→ **Task brief**
Show each line of the records below where the word "comprehensive" occurs.

─── Entries shown ───

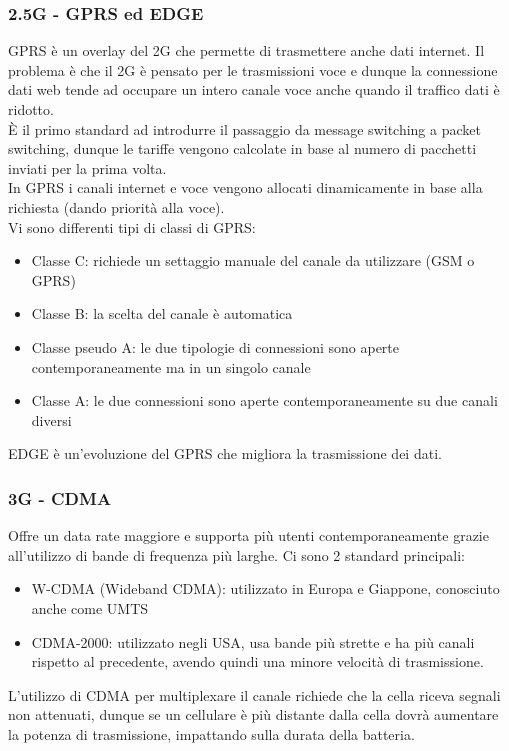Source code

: \documentclass[10pt,a4paper,twoside]{article}
\begin{document}
\subsubsection{2.5G - GPRS ed EDGE}
GPRS è un overlay del 2G che permette di trasmettere anche dati internet. Il problema è che il 2G è pensato per le trasmissioni voce e dunque la connessione dati web tende ad occupare un intero canale voce anche quando il traffico dati è ridotto.\\
È il primo standard ad introdurre il passaggio da message switching a packet switching, dunque le tariffe vengono calcolate in base al numero di pacchetti inviati per la prima volta.\\
In GPRS i canali internet e voce vengono allocati dinamicamente in base alla richiesta (dando priorità alla voce).\\
Vi sono differenti tipi di classi di GPRS:
\begin{itemize}
\item Classe C: richiede un settaggio manuale del canale da utilizzare (GSM o GPRS)
\item Classe B: la scelta del canale è automatica
\item Classe pseudo A: le due tipologie di connessioni sono aperte contemporaneamente ma in un singolo canale
\item Classe A: le due connessioni sono aperte contemporaneamente su due canali diversi
\end{itemize}
EDGE è un'evoluzione del GPRS che migliora la trasmissione dei dati.

\subsubsection{3G - CDMA}
Offre un data rate maggiore e supporta più utenti contemporaneamente grazie all'utilizzo di bande di frequenza più larghe. Ci sono 2 standard principali:
\begin{itemize}
\item W-CDMA (Wideband CDMA): utilizzato in Europa e Giappone, conosciuto anche come UMTS
\item CDMA-2000: utilizzato negli USA, usa bande più strette e ha più canali rispetto al precedente, avendo quindi una minore velocità di trasmissione.
\end{itemize}
L'utilizzo di CDMA per multiplexare il canale richiede che la cella riceva segnali non attenuati, dunque se un cellulare è più distante dalla cella dovrà aumentare la potenza di trasmissione, impattando sulla durata della batteria.
\end{document}
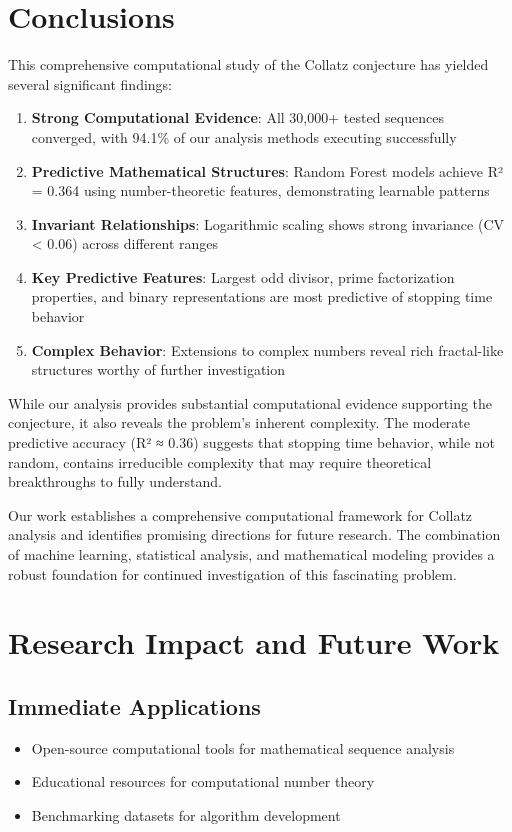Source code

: \documentclass[12pt,a4paper]{article}
\begin{document}
\section{Conclusions}

This comprehensive computational study of the Collatz conjecture has yielded several significant findings:

\begin{enumerate}
\item \textbf{Strong Computational Evidence}: All 30,000+ tested sequences converged, with 94.1\% of our analysis methods executing successfully
\item \textbf{Predictive Mathematical Structures}: Random Forest models achieve R² = 0.364 using number-theoretic features, demonstrating learnable patterns
\item \textbf{Invariant Relationships}: Logarithmic scaling shows strong invariance (CV < 0.06) across different ranges
\item \textbf{Key Predictive Features}: Largest odd divisor, prime factorization properties, and binary representations are most predictive of stopping time behavior
\item \textbf{Complex Behavior}: Extensions to complex numbers reveal rich fractal-like structures worthy of further investigation
\end{enumerate}

While our analysis provides substantial computational evidence supporting the conjecture, it also reveals the problem's inherent complexity. The moderate predictive accuracy (R² ≈ 0.36) suggests that stopping time behavior, while not random, contains irreducible complexity that may require theoretical breakthroughs to fully understand.

Our work establishes a comprehensive computational framework for Collatz analysis and identifies promising directions for future research. The combination of machine learning, statistical analysis, and mathematical modeling provides a robust foundation for continued investigation of this fascinating problem.

\section{Research Impact and Future Work}

\subsection{Immediate Applications}
\begin{itemize}
\item Open-source computational tools for mathematical sequence analysis
\item Educational resources for computational number theory
\item Benchmarking datasets for algorithm development
\end{itemize}
\end{document}
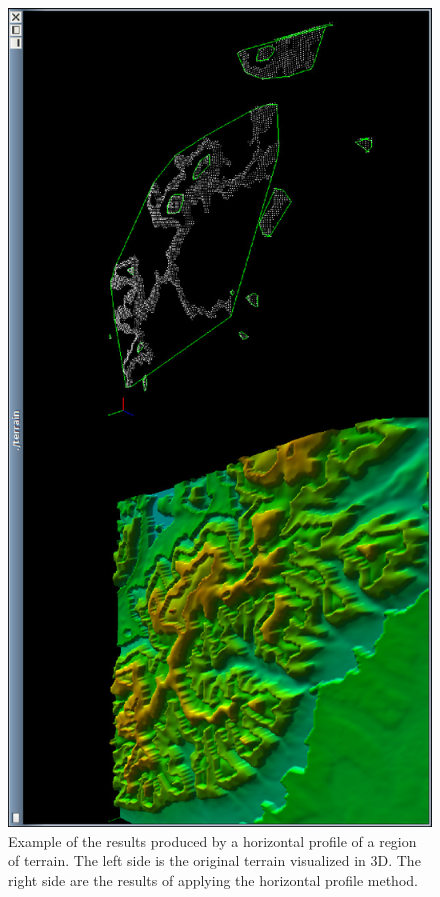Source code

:\begin{figure}[ht]
\centering
  \includegraphics[angle=270,width=\linewidth]{images/network_vis/terrain_horizontal_cut.eps}
  \caption{Example of the results produced by a horizontal profile of a region of terrain.  The left side is the original terrain visualized in 3D.  The right side are the results of applying the horizontal profile method.}
\label{fig:terrain_horizontal_cut}
\end{figure}

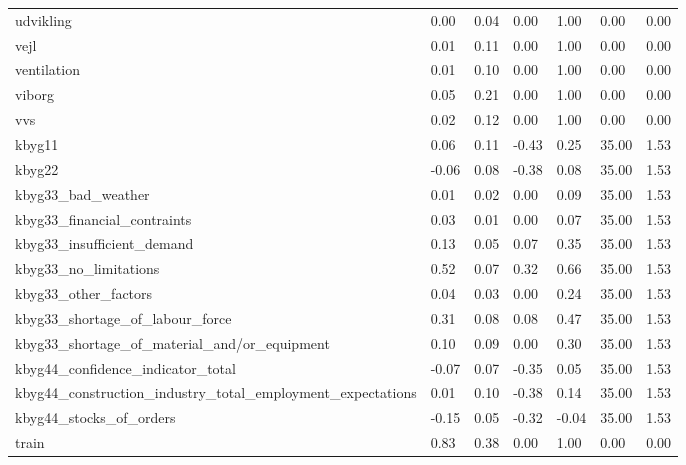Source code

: \begin{landscape}
\begin{longtable}[h!]{lllllll}
udvikling & 0.00 & 0.04 & 0.00 & 1.00 & 0.00 & 0.00 \\
vejl & 0.01 & 0.11 & 0.00 & 1.00 & 0.00 & 0.00 \\
ventilation & 0.01 & 0.10 & 0.00 & 1.00 & 0.00 & 0.00 \\
viborg & 0.05 & 0.21 & 0.00 & 1.00 & 0.00 & 0.00 \\
vvs & 0.02 & 0.12 & 0.00 & 1.00 & 0.00 & 0.00 \\
kbyg11 & 0.06 & 0.11 & -0.43 & 0.25 & 35.00 & 1.53 \\
kbyg22 & -0.06 & 0.08 & -0.38 & 0.08 & 35.00 & 1.53 \\
kbyg33_bad_weather & 0.01 & 0.02 & 0.00 & 0.09 & 35.00 & 1.53 \\
kbyg33_financial_contraints & 0.03 & 0.01 & 0.00 & 0.07 & 35.00 & 1.53 \\
kbyg33_insufficient_demand & 0.13 & 0.05 & 0.07 & 0.35 & 35.00 & 1.53 \\
kbyg33_no_limitations & 0.52 & 0.07 & 0.32 & 0.66 & 35.00 & 1.53 \\
kbyg33_other_factors & 0.04 & 0.03 & 0.00 & 0.24 & 35.00 & 1.53 \\
kbyg33_shortage_of_labour_force & 0.31 & 0.08 & 0.08 & 0.47 & 35.00 & 1.53 \\
kbyg33_shortage_of_material_and/or_equipment & 0.10 & 0.09 & 0.00 & 0.30 & 35.00 & 1.53 \\
kbyg44_confidence_indicator_total & -0.07 & 0.07 & -0.35 & 0.05 & 35.00 & 1.53 \\
kbyg44_construction_industry_total_employment_expectations & 0.01 & 0.10 & -0.38 & 0.14 & 35.00 & 1.53 \\
kbyg44_stocks_of_orders & -0.15 & 0.05 & -0.32 & -0.04 & 35.00 & 1.53 \\
train & 0.83 & 0.38 & 0.00 & 1.00 & 0.00 & 0.00 \\
\end{longtable}\end{landscape}
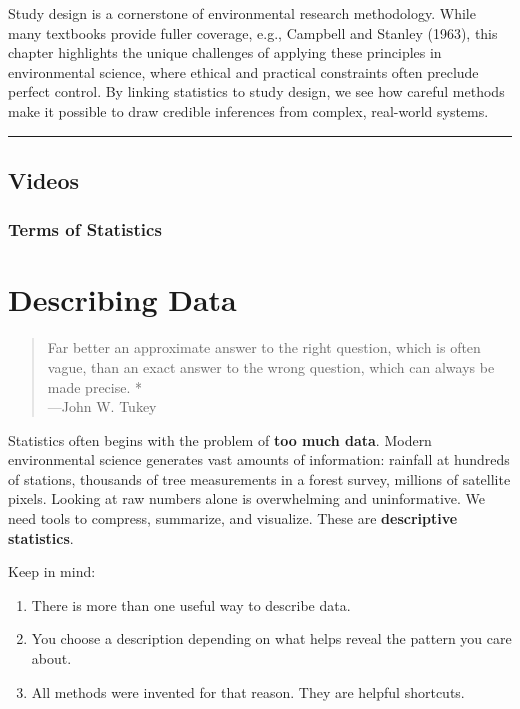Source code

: \documentclass[
  letterpaper,
  DIV=11,
  numbers=noendperiod]{scrreprt}
\providecommand{\tightlist}{%
  \setlength{\itemsep}{0pt}\setlength{\parskip}{0pt}}\usepackage{longtable,booktabs,array}
\begin{document}
Study design is a cornerstone of environmental research methodology.
While many textbooks provide fuller coverage, e.g., Campbell and Stanley
(1963), this chapter highlights the unique challenges of applying these
principles in environmental science, where ethical and practical
constraints often preclude perfect control. By linking statistics to
study design, we see how careful methods make it possible to draw
credible inferences from complex, real-world systems.

\begin{center}\rule{0.5\linewidth}{0.5pt}\end{center}

\section{Videos}\label{videos}

\subsection{Terms of Statistics}\label{terms-of-statistics}


\chapter{Describing Data}\label{DescribingData}

\begin{quote}
Far better an approximate answer to the right question, which is often
vague, than an exact answer to the wrong question, which can always be
made precise. *\\
---John W. Tukey
\end{quote}

Statistics often begins with the problem of \textbf{too much data}.
Modern environmental science generates vast amounts of information:
rainfall at hundreds of stations, thousands of tree measurements in a
forest survey, millions of satellite pixels. Looking at raw numbers
alone is overwhelming and uninformative. We need tools to compress,
summarize, and visualize. These are \textbf{descriptive statistics}.

Keep in mind:

\begin{enumerate}
\def\labelenumi{\arabic{enumi}.}
\tightlist
\item
  There is more than one useful way to describe data.
\item
  You choose a description depending on what helps reveal the pattern
  you care about.
\item
  All methods were invented for that reason. They are helpful shortcuts.
\end{enumerate}
\end{document}
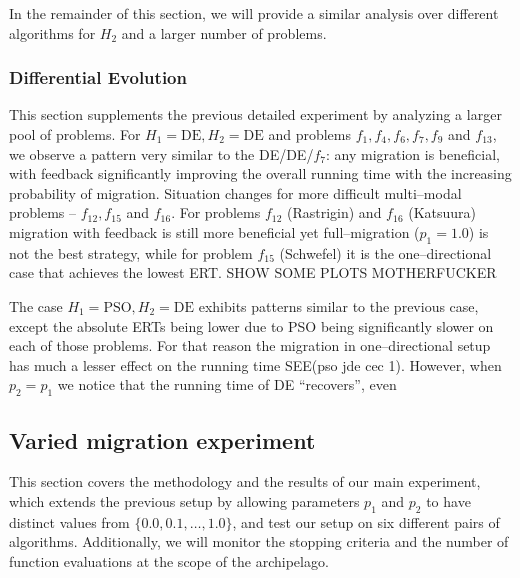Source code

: \documentclass{sig-alternate}
\begin{document}
In the remainder of this section, we will provide a similar analysis over different algorithms for $H_2$ and a larger number of problems.

\subsubsection{Differential Evolution}
This section supplements the previous detailed experiment by analyzing a larger pool of problems.
For $H_1 =\mbox{DE}, H_2=\mbox{DE}$ and problems $f_1, f_4, f_6, f_7, f_9$ and $f_{13}$, we observe a pattern very similar to the DE/DE/$f_7$: any migration is beneficial, with feedback significantly improving the overall running time with the increasing probability of migration.
Situation changes for more difficult multi--modal problems -- $f_{12}, f_{15}$ and $f_{16}$.
For problems $f_{12}$ (Rastrigin) and $f_{16}$ (Katsuura) migration with feedback is still more beneficial yet full--migration ($p_1=1.0$) is not the best strategy, while for problem $f_{15}$ (Schwefel) it is the one--directional case that achieves the lowest ERT.
SHOW SOME PLOTS MOTHERFUCKER

The case $H_1 = \mbox{PSO}, H_2=\mbox{DE}$ exhibits patterns similar to the previous case, except the absolute ERTs being lower due to PSO being significantly slower on each of those problems.
For that reason the migration in one--directional setup has much a lesser effect on the running time SEE(pso jde cec 1).
However, when $p_2 = p_1$ we notice that the running time of DE ``recovers'', even


\subsection{Varied migration experiment}

This section covers the methodology and the results of our main experiment, which extends the previous setup by allowing parameters $p_1$ and $p_2$ to have distinct values from $\{0.0, 0.1, \ldots, 1.0\}$, and test our setup on six different pairs of algorithms.
Additionally, we will monitor the stopping criteria and the number of function evaluations at the scope of the archipelago.
\end{document}
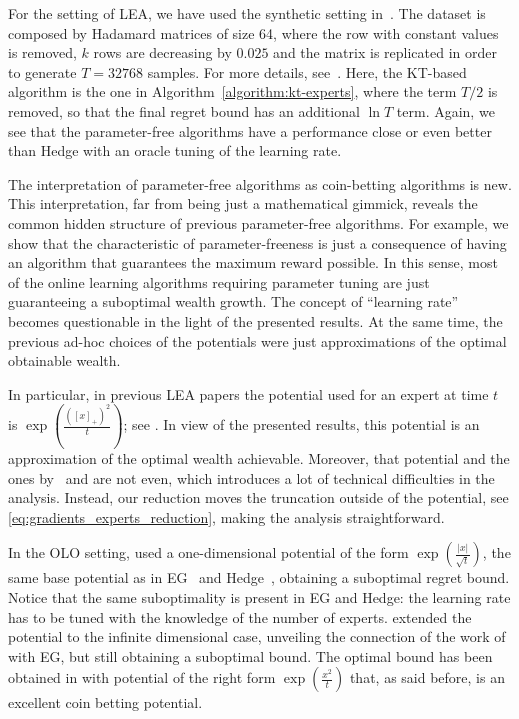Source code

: For the setting of \ac{LEA}, we have used the synthetic setting
in~\cite{Chaudhuri-Freund-Hsu-2009}. The dataset is composed by Hadamard
matrices of size 64, where the row with constant values is removed, $k$ rows
are decreasing by $0.025$ and the matrix is replicated in order to generate
$T=32768$ samples. For more details, see~\cite{Chaudhuri-Freund-Hsu-2009}.
Here, the KT-based algorithm is the one in
Algorithm~\ref{algorithm:kt-experts}, where the term $T/2$ is removed, so that
the final regret bound has an additional $\ln T$ term.  Again, we see that the
parameter-free algorithms have a performance close or even better than Hedge
with an oracle tuning of the learning rate.

The interpretation of parameter-free algorithms as coin-betting algorithms is
new. This interpretation, far from being just a mathematical gimmick, reveals
the common hidden structure of previous parameter-free algorithms. For example,
we show that the characteristic of parameter-freeness is just a consequence of
having an algorithm that guarantees the maximum reward possible.  In this
sense, most of the online learning algorithms requiring parameter tuning are
just guaranteeing a suboptimal wealth growth. The concept of ``learning rate''
becomes questionable in the light of the presented results.  At the same time,
the previous ad-hoc choices of the potentials were just approximations of the
optimal obtainable wealth.

In particular, in previous \ac{LEA} papers the potential used for an expert at
time $t$ is $\exp \left(\tfrac{([x]_+)^2}{t} \right)$; see
\citep{Chaudhuri-Freund-Hsu-2009, Luo-Schapire-2014, Luo-Schapire-2015}. In
view of the presented results, this potential is an approximation of the
optimal wealth achievable. Moreover, that potential and the ones
by~\citet{Chernov-Vovk-2010} and \cite{Koolen-van-Erven-2015} are not even,
which introduces a lot of technical difficulties in the analysis. Instead, our
reduction moves the truncation outside of the potential, see
\eqref{eq:gradients_experts_reduction}, making the analysis straightforward.

In the \ac{OLO} setting, \citet{Streeter-McMahan-2012} used a one-dimensional
potential of the form $\exp \left(\tfrac{|x|}{\sqrt{t}}\right)$, the same base
potential as in \ac{EG}~\citep{Kivinen-Warmuth-1997} and
Hedge~\cite{Freund-Schapire-1997}, obtaining a suboptimal regret bound. Notice
that the same suboptimality is present in \ac{EG} and Hedge: the learning rate
has to be tuned with the knowledge of the number of experts.
\citet{Orabona-2013} extended the potential to the infinite dimensional case,
unveiling the connection of the work of \citet{Streeter-McMahan-2012} with
\ac{EG}, but still obtaining a suboptimal bound. The optimal bound has been
obtained in \citet{McMahan-Orabona-2014} with potential of the right form $\exp
\left(\frac{x^2}{t}\right)$ that, as said before, is an excellent coin betting
potential.

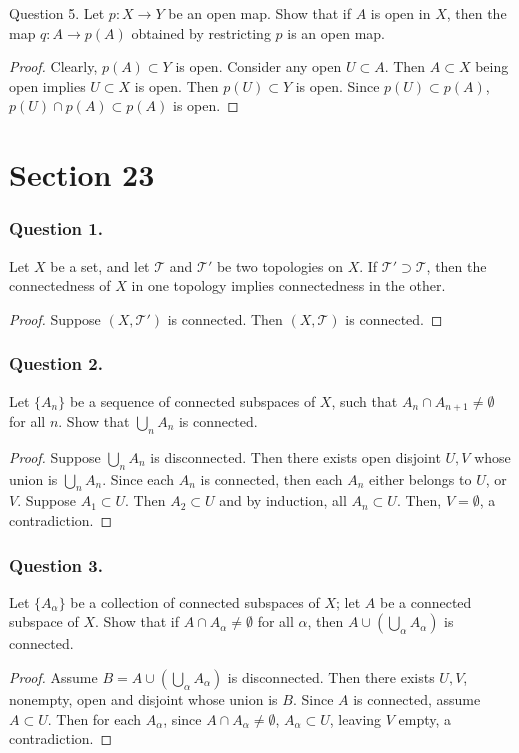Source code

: \documentclass[12pt]{article}
\begin{document}
    
Question 5. Let \( p: X \to Y \) be an open map. 
Show that if \( A \) is open in \( X \), then the map \( q: A \to p(A) \) obtained by restricting \( p \) is an open map.
\begin{proof}
    Clearly, $p(A) \subset Y$ is open. Consider any open $U \subset A$.
    Then $A \subset X$ being open implies $U \subset X$ is open.
    Then $p(U) \subset Y$ is open. Since $p(U) \subset p(A)$, $p(U) \cap p(A) \subset p(A)$
    is open.
\end{proof}
\section{Section 23}
\subsubsection*{Question 1.} Let \( X \) be a set, and let \( \mathcal{T} \) and \( \mathcal{T}' \) be two 
topologies on \( X \). If \( \mathcal{T}' \supset \mathcal{T} \), then the connectedness of \( X \) in one topology implies connectedness in the other.

\begin{proof}
    Suppose $(X, \mathcal{T'})$ is connected. Then $(X, \mathcal{T})$ is connected.
\end{proof}
\subsubsection*{Question 2.} Let \( \{ A_n \} \) be a sequence of connected subspaces 
of \( X \), such that \( A_n \cap A_{n+1} \neq \emptyset \) for all \( n \). Show that \( \bigcup_{n} A_n \) is connected.
\begin{proof}
    Suppose $\bigcup_n A_n$ is disconnected. Then there exists open disjoint 
    $U, V$ whose union is $\bigcup_n A_n$. Since each $A_n$ is connected, then
    each $A_n$ either belongs to $U$, or $V$. Suppose $A_1 \subset U$. Then $A_2 \subset U$
    and by induction, all $A_n \subset U$. Then, $V = \emptyset$, a contradiction.  
\end{proof}
\subsubsection*{Question 3.} Let \( \{ A_{\alpha} \} \) be a collection of connected 
subspaces of \( X \); let \( A \) be a connected subspace of \( X \). Show that if \( A \cap A_{\alpha} \neq \emptyset \) for all \( \alpha \), then \( A \cup \left( \bigcup_{\alpha} A_{\alpha} \right) \) is connected.
\begin{proof}
    Assume $B = A \cup (\bigcup_\alpha A_\alpha)$ is disconnected.
    Then there exists $U, V$, nonempty, open and disjoint whose union is $B$.
    Since $A$ is connected, assume $A \subset U$. Then for each $A_\alpha$, since $A 
    \cap A_\alpha \ne \emptyset$, $A_\alpha \subset U$, leaving $V$ empty, a contradiction.
\end{proof}
\end{document}
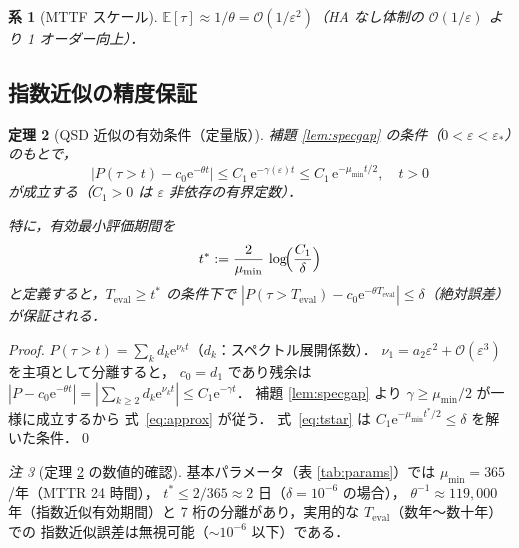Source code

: \documentclass[12pt,a4paper]{article}
\theoremstyle{plain}
\newtheorem{theorem}{定理}[section]
\newtheorem{corollary}[theorem]{系}
\theoremstyle{definition}
\theoremstyle{remark}
\newtheorem{remark}[theorem]{注}
\newcommand{\bE}{\mathbb{E}}
\newcommand{\calO}{\mathcal{O}}
\newcommand{\eps}{\varepsilon}
\newcommand{\e}{\mathrm{e}}
\newcommand{\Teval}{T_{\mathrm{eval}}}
\begin{document}
\begin{corollary}[MTTF スケール]\label{cor:mttf}
  $\bE[\tau]\approx1/\theta=\calO(1/\eps^2)$（HA なし体制の $\calO(1/\eps)$ より 1 オーダー向上）．
\end{corollary}

\subsection{指数近似の精度保証}

\begin{theorem}[QSD 近似の有効条件（定量版）]\label{thm:QSD_bound}
  補題 \ref{lem:specgap} の条件（$0<\eps<\eps_*$）のもとで，
  \begin{equation}\label{eq:approx}
    \bigl|P(\tau>t) - c_0\e^{-\theta t}\bigr|
    \le C_1\,\e^{-\gamma(\eps)t}
    \le C_1\,\e^{-\mu_{\min}t/2},\quad t>0
  \end{equation}
  が成立する（$C_1>0$ は $\eps$ 非依存の有界定数）．

  特に，有効最小評価期間を
  \begin{equation}\label{eq:tstar}
    t^* := \frac{2}{\mu_{\min}}\,\log\!\Bigl(\frac{C_1}{\delta}\Bigr)
  \end{equation}
  と定義すると，$\Teval \ge t^*$ の条件下で
  $|P(\tau>\Teval)-c_0\e^{-\theta\Teval}|\le\delta$（絶対誤差）が保証される．
\end{theorem}

\begin{proof}
  $P(\tau>t) = \sum_k d_k\e^{\nu_k t}$（$d_k$：スペクトル展開係数）．
  $\nu_1=a_2\eps^2+\calO(\eps^3)$ を主項として分離すると，
  $c_0=d_1$ であり残余は $|P-c_0\e^{-\theta t}|=|\sum_{k\ge2}d_k\e^{\nu_k t}|\le C_1\e^{-\gamma t}$．
  補題 \ref{lem:specgap} より $\gamma\ge\mu_{\min}/2$ が一様に成立するから
  式~\eqref{eq:approx} が従う．
  式~\eqref{eq:tstar} は $C_1\e^{-\mu_{\min}t^*/2}\le\delta$ を解いた条件．\qed
\end{proof}

\begin{remark}[定理 \ref{thm:QSD_bound} の数値的確認]
  基本パラメータ（表 \ref{tab:params}）では
  $\mu_{\min}=365$ /年（MTTR 24 時間），
  $t^*\le 2/365\approx 2$ 日（$\delta=10^{-6}$ の場合），
  $\theta^{-1}\approx 119{,}000$ 年（指数近似有効期間）と
  7 桁の分離があり，実用的な $\Teval$（数年〜数十年）での
  指数近似誤差は無視可能（$\sim 10^{-6}$ 以下）である．
\end{remark}

\end{document}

───

→ **Exercise solution**
This comprehensive computational study of the Collatz conjecture has yielded several significant findings:
Our work establishes a comprehensive computational framework for Collatz analysis and identifies promising directions for future research. The combination of machine learning, statistical analysis, and mathematical modeling provides a robust foundation for continued investigation of this fascinating problem.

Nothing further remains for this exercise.